By Bill Toulas / February 8, 2019

A fire outbreak incident at a server farm in Minnesota has resulted in a nation-wide outage of all Wells Fargo financial services, including online banking and over 13,000 ATMs. This resulted in 70 million customers of the company having their transactions declined since yesterday, while the combination of not being able to access the Web portal has definitely laid the ground for 'cold sweat' situations. Wells Fargo was quick to publish apologetic messages on their website and social media, stating that the problem was caused by a fire suppression system activation in one of their main data centers.

As a Wells Fargo employee disclosed on Reddit, the data center that was impacted had everything manually unplugged, except for the core network gear, while the failovers that are in place for emergency situations like this one did not work as expected. No details about the fire and its extent have been revealed, so whether or not damage to the servers occurred is unknown at this time. Many hope for loan data wiping, but as Wells Fargo performs frequent offline backups, getting saved by the fire is not at all likely.

The fact that outages of smaller scale have plagued Wells Fargo services since last week does not make the official explanation wholly believable.
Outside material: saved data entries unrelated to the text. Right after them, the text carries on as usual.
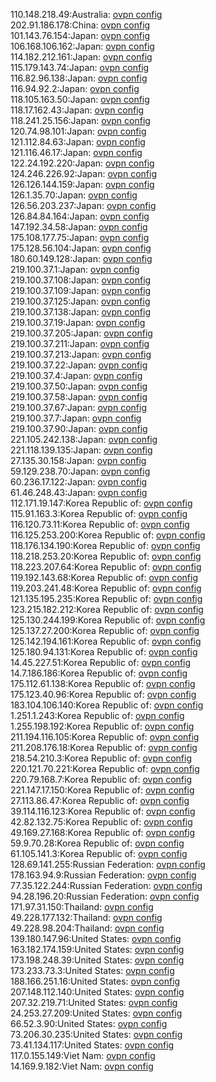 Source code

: 110.148.218.49:Australia: [ovpn config](vpn/110_148_218_49.ovpn)  
202.91.186.178:China: [ovpn config](vpn/202_91_186_178.ovpn)  
101.143.76.154:Japan: [ovpn config](vpn/101_143_76_154.ovpn)  
106.168.106.162:Japan: [ovpn config](vpn/106_168_106_162.ovpn)  
114.182.212.161:Japan: [ovpn config](vpn/114_182_212_161.ovpn)  
115.179.143.74:Japan: [ovpn config](vpn/115_179_143_74.ovpn)  
116.82.96.138:Japan: [ovpn config](vpn/116_82_96_138.ovpn)  
116.94.92.2:Japan: [ovpn config](vpn/116_94_92_2.ovpn)  
118.105.163.50:Japan: [ovpn config](vpn/118_105_163_50.ovpn)  
118.17.162.43:Japan: [ovpn config](vpn/118_17_162_43.ovpn)  
118.241.25.156:Japan: [ovpn config](vpn/118_241_25_156.ovpn)  
120.74.98.101:Japan: [ovpn config](vpn/120_74_98_101.ovpn)  
121.112.84.63:Japan: [ovpn config](vpn/121_112_84_63.ovpn)  
121.116.46.17:Japan: [ovpn config](vpn/121_116_46_17.ovpn)  
122.24.192.220:Japan: [ovpn config](vpn/122_24_192_220.ovpn)  
124.246.226.92:Japan: [ovpn config](vpn/124_246_226_92.ovpn)  
126.126.144.159:Japan: [ovpn config](vpn/126_126_144_159.ovpn)  
126.1.35.70:Japan: [ovpn config](vpn/126_1_35_70.ovpn)  
126.56.203.237:Japan: [ovpn config](vpn/126_56_203_237.ovpn)  
126.84.84.164:Japan: [ovpn config](vpn/126_84_84_164.ovpn)  
147.192.34.58:Japan: [ovpn config](vpn/147_192_34_58.ovpn)  
175.108.177.75:Japan: [ovpn config](vpn/175_108_177_75.ovpn)  
175.128.56.104:Japan: [ovpn config](vpn/175_128_56_104.ovpn)  
180.60.149.128:Japan: [ovpn config](vpn/180_60_149_128.ovpn)  
219.100.37.1:Japan: [ovpn config](vpn/219_100_37_1.ovpn)  
219.100.37.108:Japan: [ovpn config](vpn/219_100_37_108.ovpn)  
219.100.37.109:Japan: [ovpn config](vpn/219_100_37_109.ovpn)  
219.100.37.125:Japan: [ovpn config](vpn/219_100_37_125.ovpn)  
219.100.37.138:Japan: [ovpn config](vpn/219_100_37_138.ovpn)  
219.100.37.19:Japan: [ovpn config](vpn/219_100_37_19.ovpn)  
219.100.37.205:Japan: [ovpn config](vpn/219_100_37_205.ovpn)  
219.100.37.211:Japan: [ovpn config](vpn/219_100_37_211.ovpn)  
219.100.37.213:Japan: [ovpn config](vpn/219_100_37_213.ovpn)  
219.100.37.22:Japan: [ovpn config](vpn/219_100_37_22.ovpn)  
219.100.37.4:Japan: [ovpn config](vpn/219_100_37_4.ovpn)  
219.100.37.50:Japan: [ovpn config](vpn/219_100_37_50.ovpn)  
219.100.37.58:Japan: [ovpn config](vpn/219_100_37_58.ovpn)  
219.100.37.67:Japan: [ovpn config](vpn/219_100_37_67.ovpn)  
219.100.37.7:Japan: [ovpn config](vpn/219_100_37_7.ovpn)  
219.100.37.90:Japan: [ovpn config](vpn/219_100_37_90.ovpn)  
221.105.242.138:Japan: [ovpn config](vpn/221_105_242_138.ovpn)  
221.118.139.135:Japan: [ovpn config](vpn/221_118_139_135.ovpn)  
27.135.30.158:Japan: [ovpn config](vpn/27_135_30_158.ovpn)  
59.129.238.70:Japan: [ovpn config](vpn/59_129_238_70.ovpn)  
60.236.17.122:Japan: [ovpn config](vpn/60_236_17_122.ovpn)  
61.46.248.43:Japan: [ovpn config](vpn/61_46_248_43.ovpn)  
112.171.19.147:Korea Republic of: [ovpn config](vpn/112_171_19_147.ovpn)  
115.91.163.3:Korea Republic of: [ovpn config](vpn/115_91_163_3.ovpn)  
116.120.73.11:Korea Republic of: [ovpn config](vpn/116_120_73_11.ovpn)  
116.125.253.200:Korea Republic of: [ovpn config](vpn/116_125_253_200.ovpn)  
118.176.134.190:Korea Republic of: [ovpn config](vpn/118_176_134_190.ovpn)  
118.218.253.20:Korea Republic of: [ovpn config](vpn/118_218_253_20.ovpn)  
118.223.207.64:Korea Republic of: [ovpn config](vpn/118_223_207_64.ovpn)  
119.192.143.68:Korea Republic of: [ovpn config](vpn/119_192_143_68.ovpn)  
119.203.241.48:Korea Republic of: [ovpn config](vpn/119_203_241_48.ovpn)  
121.135.195.235:Korea Republic of: [ovpn config](vpn/121_135_195_235.ovpn)  
123.215.182.212:Korea Republic of: [ovpn config](vpn/123_215_182_212.ovpn)  
125.130.244.199:Korea Republic of: [ovpn config](vpn/125_130_244_199.ovpn)  
125.137.27.200:Korea Republic of: [ovpn config](vpn/125_137_27_200.ovpn)  
125.142.194.161:Korea Republic of: [ovpn config](vpn/125_142_194_161.ovpn)  
125.180.94.131:Korea Republic of: [ovpn config](vpn/125_180_94_131.ovpn)  
14.45.227.51:Korea Republic of: [ovpn config](vpn/14_45_227_51.ovpn)  
14.7.186.186:Korea Republic of: [ovpn config](vpn/14_7_186_186.ovpn)  
175.112.61.138:Korea Republic of: [ovpn config](vpn/175_112_61_138.ovpn)  
175.123.40.96:Korea Republic of: [ovpn config](vpn/175_123_40_96.ovpn)  
183.104.106.140:Korea Republic of: [ovpn config](vpn/183_104_106_140.ovpn)  
1.251.1.243:Korea Republic of: [ovpn config](vpn/1_251_1_243.ovpn)  
1.255.198.192:Korea Republic of: [ovpn config](vpn/1_255_198_192.ovpn)  
211.194.116.105:Korea Republic of: [ovpn config](vpn/211_194_116_105.ovpn)  
211.208.176.18:Korea Republic of: [ovpn config](vpn/211_208_176_18.ovpn)  
218.54.210.3:Korea Republic of: [ovpn config](vpn/218_54_210_3.ovpn)  
220.121.70.221:Korea Republic of: [ovpn config](vpn/220_121_70_221.ovpn)  
220.79.168.7:Korea Republic of: [ovpn config](vpn/220_79_168_7.ovpn)  
221.147.17.150:Korea Republic of: [ovpn config](vpn/221_147_17_150.ovpn)  
27.113.86.47:Korea Republic of: [ovpn config](vpn/27_113_86_47.ovpn)  
39.114.116.123:Korea Republic of: [ovpn config](vpn/39_114_116_123.ovpn)  
42.82.132.75:Korea Republic of: [ovpn config](vpn/42_82_132_75.ovpn)  
49.169.27.168:Korea Republic of: [ovpn config](vpn/49_169_27_168.ovpn)  
59.9.70.28:Korea Republic of: [ovpn config](vpn/59_9_70_28.ovpn)  
61.105.141.3:Korea Republic of: [ovpn config](vpn/61_105_141_3.ovpn)  
128.69.141.255:Russian Federation: [ovpn config](vpn/128_69_141_255.ovpn)  
178.163.94.9:Russian Federation: [ovpn config](vpn/178_163_94_9.ovpn)  
77.35.122.244:Russian Federation: [ovpn config](vpn/77_35_122_244.ovpn)  
94.28.196.20:Russian Federation: [ovpn config](vpn/94_28_196_20.ovpn)  
171.97.31.150:Thailand: [ovpn config](vpn/171_97_31_150.ovpn)  
49.228.177.132:Thailand: [ovpn config](vpn/49_228_177_132.ovpn)  
49.228.98.204:Thailand: [ovpn config](vpn/49_228_98_204.ovpn)  
139.180.147.96:United States: [ovpn config](vpn/139_180_147_96.ovpn)  
163.182.174.159:United States: [ovpn config](vpn/163_182_174_159.ovpn)  
173.198.248.39:United States: [ovpn config](vpn/173_198_248_39.ovpn)  
173.233.73.3:United States: [ovpn config](vpn/173_233_73_3.ovpn)  
188.166.251.16:United States: [ovpn config](vpn/188_166_251_16.ovpn)  
207.148.112.140:United States: [ovpn config](vpn/207_148_112_140.ovpn)  
207.32.219.71:United States: [ovpn config](vpn/207_32_219_71.ovpn)  
24.253.27.209:United States: [ovpn config](vpn/24_253_27_209.ovpn)  
66.52.3.90:United States: [ovpn config](vpn/66_52_3_90.ovpn)  
73.206.30.235:United States: [ovpn config](vpn/73_206_30_235.ovpn)  
73.41.134.117:United States: [ovpn config](vpn/73_41_134_117.ovpn)  
117.0.155.149:Viet Nam: [ovpn config](vpn/117_0_155_149.ovpn)  
14.169.9.182:Viet Nam: [ovpn config](vpn/14_169_9_182.ovpn)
The official Twitter handle counts a handful of similar apologetic messages for widespread service outages, and many customers have naturally started to suspect that DoS attacks or data leak prevention and mitigation may be the actual reasons behind the blackouts. A detail that further promotes this hypothetical scenario is that Wells Fargo only called the fire department four hours after the incident started. Another point that fuels disbelief is the seemingly disproportional extent of the system outage caused by fire troubles in a single data center. The company tried to answer these concerns and highlight that the system outage was not a result of a cybersecurity event through the following tweet:

The services are now gradually being restored, but Wells Fargo has not given a clear indication of when to expect everything to be back online, nor did they disclose how many people are affected. At the beginning of this month, similar outages that were quite widespread were left with minimum clarifications, so it is quite possible that Wells Fargo won’t provide a detailed explanation of what happened now either. This approach is never a good one, and it can only play the role of cradling suspicions and general customer dissatisfaction.